The human corneal endothelium is the most important monolayer of cells in the cornea. It plays a significant role in maintaining corneal transparency by regulating the leaky barriers between the aqueous humor and corneal stroma. The corneal endothelium cell layer is derived from neural crest cells during the first 16 weeks of gestation. Human corneal endothelial cells (hCENC), however, have very limited proliferative capacity in vivo and the density of hCENC in the cornea shows an inverse relationship with age. Damage to the corneal endothelium layer by accidental or surgical corneal trauma and diseases such as Fuchs' dystrophy often result in corneal edema and corneal blindness. Currently, cornea transplantation is the main treatment option for irreversible damages on the corneal endothelium. However, the success of the treatment is limited by the scarcity of transplant-grade corneas from suitable donors.
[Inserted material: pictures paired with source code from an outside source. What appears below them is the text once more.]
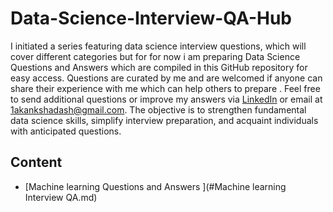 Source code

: # Data-Science-Interview-QA-Hub

I initiated a series featuring data science interview questions, which will cover different categories but for for now i am preparing Data Science Questions and Answers which are compiled in this GitHub repository for easy access. Questions are curated by me and are welcomed if anyone can share their experience with me which can help others to prepare . Feel free to send additional questions or improve my answers via [LinkedIn](https://www.linkedin.com/in/akanksha-d-7b37a47b/) or email at 1akankshadash@gmail.com. The objective is to strengthen fundamental data science skills, simplify interview preparation, and acquaint individuals with anticipated questions.

## Content 
- [Machine learning Questions and Answers ](#Machine learning Interview QA.md)
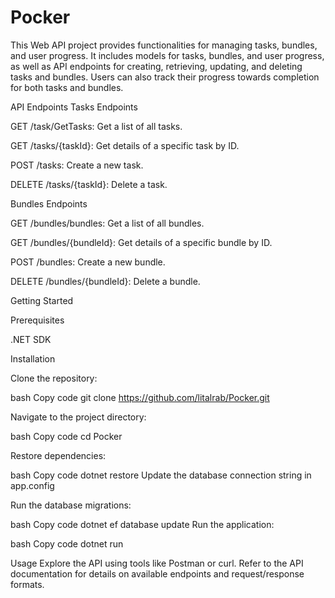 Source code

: # Pocker

This Web API project provides functionalities for managing tasks, bundles, and user progress. It includes models for tasks, bundles, and user progress, as well as API endpoints for creating, retrieving, updating, and deleting tasks and bundles. Users can also track their progress towards completion for both tasks and bundles.

API Endpoints
Tasks Endpoints

GET /task/GetTasks: Get a list of all tasks.

GET /tasks/{taskId}: Get details of a specific task by ID.

POST /tasks: Create a new task.

DELETE /tasks/{taskId}: Delete a task.

Bundles Endpoints

GET /bundles/bundles: Get a list of all bundles.

GET /bundles/{bundleId}: Get details of a specific bundle by ID.

POST /bundles: Create a new bundle.

DELETE /bundles/{bundleId}: Delete a bundle.


Getting Started

Prerequisites

.NET SDK

Installation

Clone the repository:

bash
Copy code
git clone https://github.com/litalrab/Pocker.git

Navigate to the project directory:

bash
Copy code
cd Pocker

Restore dependencies:

bash
Copy code
dotnet restore
Update the database connection string in app.config

Run the database migrations:

bash
Copy code
dotnet ef database update
Run the application:

bash
Copy code
dotnet run

Usage
Explore the API using tools like Postman or curl. Refer to the API documentation for details on available endpoints and request/response formats.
Hence, fresh cadaveric corneas are often used for isolation and expansion of hCENC, which have been regarded as a potential source of cells for replacing damaged corneal endothelium.
The anterior chamber of the eye is an immune-privileged site. This allows the acceptance of allografts with lower risks of transplantation rejections. The viability of using tissue-engineered hCENC constructs together with Descement stripping and automated endothelial keratoplasty (DSAEK) technique in rabbit model has been described in the art, whereby cultured hCENC were seeded on sheets of collagen and transplanted into rabbits. These sheets showed similar cell morphology as hCENC. Since then, hCENCs have been successfully transplanted into animal models and demonstrated its therapeutic efficiency for clinical therapy. Recently, the derivation of corneal endothelial-like cells from rat neural crest cells had been described. This opens the possibility of deriving hCENC from other cell sources such as hPSCs. One of the unique features of hPSCs is its ability to self-renew and expand indefinitely. Hence, hPSCs are a very attractive surrogate cell source for generating hCENC. However, directed differentiation of hPSCs is often not an efficient process, hence the ability to enrich for the cells of interest will be necessary. Furthermore, the lack of characterization tools has so far deterred the use of cultured hCENC for transplantation.
In another point, cultured hCENCs are characterized, i.e. visually, predominantly by their ‘cobblestone-like’ morphological appearance. Immunostaining with zonula occludins-1 (ZO-1) and sodium potassium ATPase (Na+K+ ATPase) have also been used frequently as markers for characterization of these cells. However, these markers are not hCENC-specific and are found ubiquitously expressed in many other cell types. Therefore, both ZO-1 and Na+K+ ATPase are not ideal markers for cell isolation and enrichment. Hence, there is a need for improved methods for specifically identifying and isolating hCENCs.